──────── Exercise material

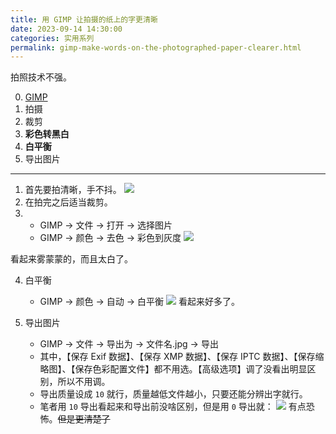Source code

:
 ```yaml
---
title: 用 GIMP 让拍摄的纸上的字更清晰
date: 2023-09-14 14:30:00
categories: 实用系列
permalink: gimp-make-words-on-the-photographed-paper-clearer.html
---
```


拍照技术不强。

<!--more-->

0. [GIMP](https://www.gimp.org/downloads/)
1. 拍摄
2. 裁剪
3. **彩色转黑白**
4. **白平衡**
5. 导出图片

---

1. 首先要拍清晰，手不抖。
   <img src="/blog/images/hw-0.webp">
2. 在拍完之后适当裁剪。
3. - GIMP -> 文件 -> 打开 -> 选择图片
   - GIMP -> 颜色 -> 去色 -> 彩色到灰度
     <img src="/blog/images/hw-1.webp">

看起来雾蒙蒙的，而且太白了。

4. 白平衡

   - GIMP -> 颜色 -> 自动 -> 白平衡
     <img src="/blog/images/hw-2.webp">
     看起来好多了。

5. 导出图片

   - GIMP -> 文件 -> 导出为 -> 文件名.jpg -> 导出
   - 其中，【保存 Exif 数据】、【保存 XMP 数据】、【保存 IPTC 数据】、【保存缩略图】、【保存色彩配置文件】都不用选。【高级选项】调了没看出明显区别，所以不用调。
   - 导出质量设成 `10` 就行，质量越低文件越小，只要还能分辨出字就行。
   - 笔者用 `10` 导出看起来和导出前没啥区别，但是用 `0` 导出就：
     <img src="/blog/images/hw-3.webp">
     有点恐怖。~~但是更清楚了~~
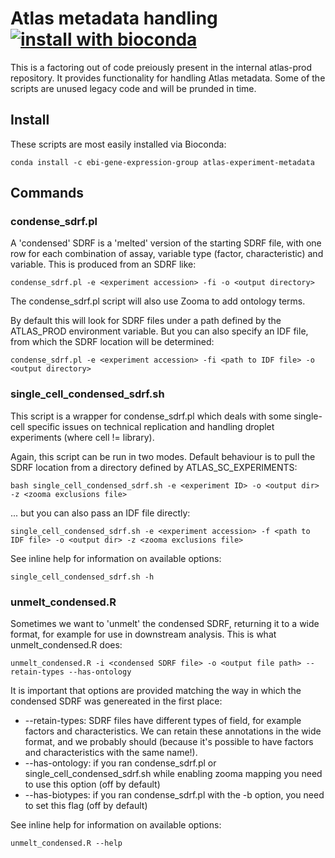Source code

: # Atlas metadata handling [![install with bioconda](https://img.shields.io/badge/install%20with-bioconda-brightgreen.svg?style=flat)](https://anaconda.org/ebi-gene-expression-group/atlas-experiment-metadata)

This is a factoring out of code preiously present in the internal atlas-prod repository. It provides functionality for handling Atlas metadata. Some of the scripts are unused legacy code and will be prunded in time.

## Install

These scripts are most easily installed via Bioconda:

```
conda install -c ebi-gene-expression-group atlas-experiment-metadata
```

## Commands

### condense_sdrf.pl

A 'condensed' SDRF is a 'melted' version of the starting SDRF file, with one row for each combination of assay, variable type (factor, characteristic) and variable. This is produced from an SDRF like:

```
condense_sdrf.pl -e <experiment accession> -fi -o <output directory>
```

The condense_sdrf.pl script will also use Zooma to add ontology terms.

By default this will look for SDRF files under a path defined by the ATLAS_PROD environment variable. But you can also specify an IDF file, from which the SDRF location will be determined:
    
```
condense_sdrf.pl -e <experiment accession> -fi <path to IDF file> -o <output directory>
```

### single_cell_condensed_sdrf.sh

This script is a wrapper for condense_sdrf.pl which deals with some single-cell specific issues on technical replication and handling droplet experiments (where cell != library). 

Again, this script can be run in two modes. Default behaviour is to pull the SDRF location from a directory defined by ATLAS_SC_EXPERIMENTS:

```
bash single_cell_condensed_sdrf.sh -e <experiment ID> -o <output dir> -z <zooma exclusions file>
```

... but you can also pass an IDF file directly:

```
single_cell_condensed_sdrf.sh -e <experiment accession> -f <path to IDF file> -o <output dir> -z <zooma exclusions file>
```

See inline help for information on available options:

```
single_cell_condensed_sdrf.sh -h
```

### unmelt_condensed.R

Sometimes we want to 'unmelt' the condensed SDRF, returning it to a wide format, for example for use in downstream analysis. This is what unmelt_condensed.R does:

```
unmelt_condensed.R -i <condensed SDRF file> -o <output file path> --retain-types --has-ontology
```

It is important that options are provided matching the way in which the condensed SDRF was genereated in the first place:

 - --retain-types: SDRF files have different types of field, for example factors and characteristics. We can retain these annotations in the wide format, and we probably should (because it's possible to have factors and characteristics with the same name!).
 - --has-ontology: if you ran condense_sdrf.pl or single_cell_condensed_sdrf.sh while enabling zooma mapping you need to use this option (off by default)
 - --has-biotypes: if you ran condense_sdrf.pl with the -b option, you need to set this flag (off by default)

See inline help for information on available options:

```
unmelt_condensed.R --help
```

────────────────

The records above need to be copied exactly, though not their pictures.

Source code

:
 ```yaml
---
title: 用 GIMP 让拍摄的纸上的字更清晰
date: 2023-09-14 14:30:00
categories: 实用系列
permalink: gimp-make-words-on-the-photographed-paper-clearer.html
---
```


拍照技术不强。

<!--more-->

0. [GIMP](https://www.gimp.org/downloads/)
1. 拍摄
2. 裁剪
3. **彩色转黑白**
4. **白平衡**
5. 导出图片

---

1. 首先要拍清晰，手不抖。
   <img src="/blog/images/hw-0.webp">
2. 在拍完之后适当裁剪。
3. - GIMP -> 文件 -> 打开 -> 选择图片
   - GIMP -> 颜色 -> 去色 -> 彩色到灰度
     <img src="/blog/images/hw-1.webp">

看起来雾蒙蒙的，而且太白了。

4. 白平衡

   - GIMP -> 颜色 -> 自动 -> 白平衡
     <img src="/blog/images/hw-2.webp">
     看起来好多了。

5. 导出图片

   - GIMP -> 文件 -> 导出为 -> 文件名.jpg -> 导出
   - 其中，【保存 Exif 数据】、【保存 XMP 数据】、【保存 IPTC 数据】、【保存缩略图】、【保存色彩配置文件】都不用选。【高级选项】调了没看出明显区别，所以不用调。
   - 导出质量设成 `10` 就行，质量越低文件越小，只要还能分辨出字就行。
   - 笔者用 `10` 导出看起来和导出前没啥区别，但是用 `0` 导出就：
     <img src="/blog/images/hw-3.webp">
     有点恐怖。~~但是更清楚了~~
Source code

: # Atlas metadata handling [![install with bioconda](https://img.shields.io/badge/install%20with-bioconda-brightgreen.svg?style=flat)](https://anaconda.org/ebi-gene-expression-group/atlas-experiment-metadata)

This is a factoring out of code preiously present in the internal atlas-prod repository. It provides functionality for handling Atlas metadata. Some of the scripts are unused legacy code and will be prunded in time.

## Install

These scripts are most easily installed via Bioconda:

```
conda install -c ebi-gene-expression-group atlas-experiment-metadata
```

## Commands

### condense_sdrf.pl

A 'condensed' SDRF is a 'melted' version of the starting SDRF file, with one row for each combination of assay, variable type (factor, characteristic) and variable. This is produced from an SDRF like:

```
condense_sdrf.pl -e <experiment accession> -fi -o <output directory>
```

The condense_sdrf.pl script will also use Zooma to add ontology terms.

By default this will look for SDRF files under a path defined by the ATLAS_PROD environment variable. But you can also specify an IDF file, from which the SDRF location will be determined:
    
```
condense_sdrf.pl -e <experiment accession> -fi <path to IDF file> -o <output directory>
```

### single_cell_condensed_sdrf.sh

This script is a wrapper for condense_sdrf.pl which deals with some single-cell specific issues on technical replication and handling droplet experiments (where cell != library). 

Again, this script can be run in two modes. Default behaviour is to pull the SDRF location from a directory defined by ATLAS_SC_EXPERIMENTS:

```
bash single_cell_condensed_sdrf.sh -e <experiment ID> -o <output dir> -z <zooma exclusions file>
```

... but you can also pass an IDF file directly:

```
single_cell_condensed_sdrf.sh -e <experiment accession> -f <path to IDF file> -o <output dir> -z <zooma exclusions file>
```

See inline help for information on available options:

```
single_cell_condensed_sdrf.sh -h
```

### unmelt_condensed.R

Sometimes we want to 'unmelt' the condensed SDRF, returning it to a wide format, for example for use in downstream analysis. This is what unmelt_condensed.R does:

```
unmelt_condensed.R -i <condensed SDRF file> -o <output file path> --retain-types --has-ontology
```

It is important that options are provided matching the way in which the condensed SDRF was genereated in the first place:

 - --retain-types: SDRF files have different types of field, for example factors and characteristics. We can retain these annotations in the wide format, and we probably should (because it's possible to have factors and characteristics with the same name!).
 - --has-ontology: if you ran condense_sdrf.pl or single_cell_condensed_sdrf.sh while enabling zooma mapping you need to use this option (off by default)
 - --has-biotypes: if you ran condense_sdrf.pl with the -b option, you need to set this flag (off by default)

See inline help for information on available options:

```
unmelt_condensed.R --help
```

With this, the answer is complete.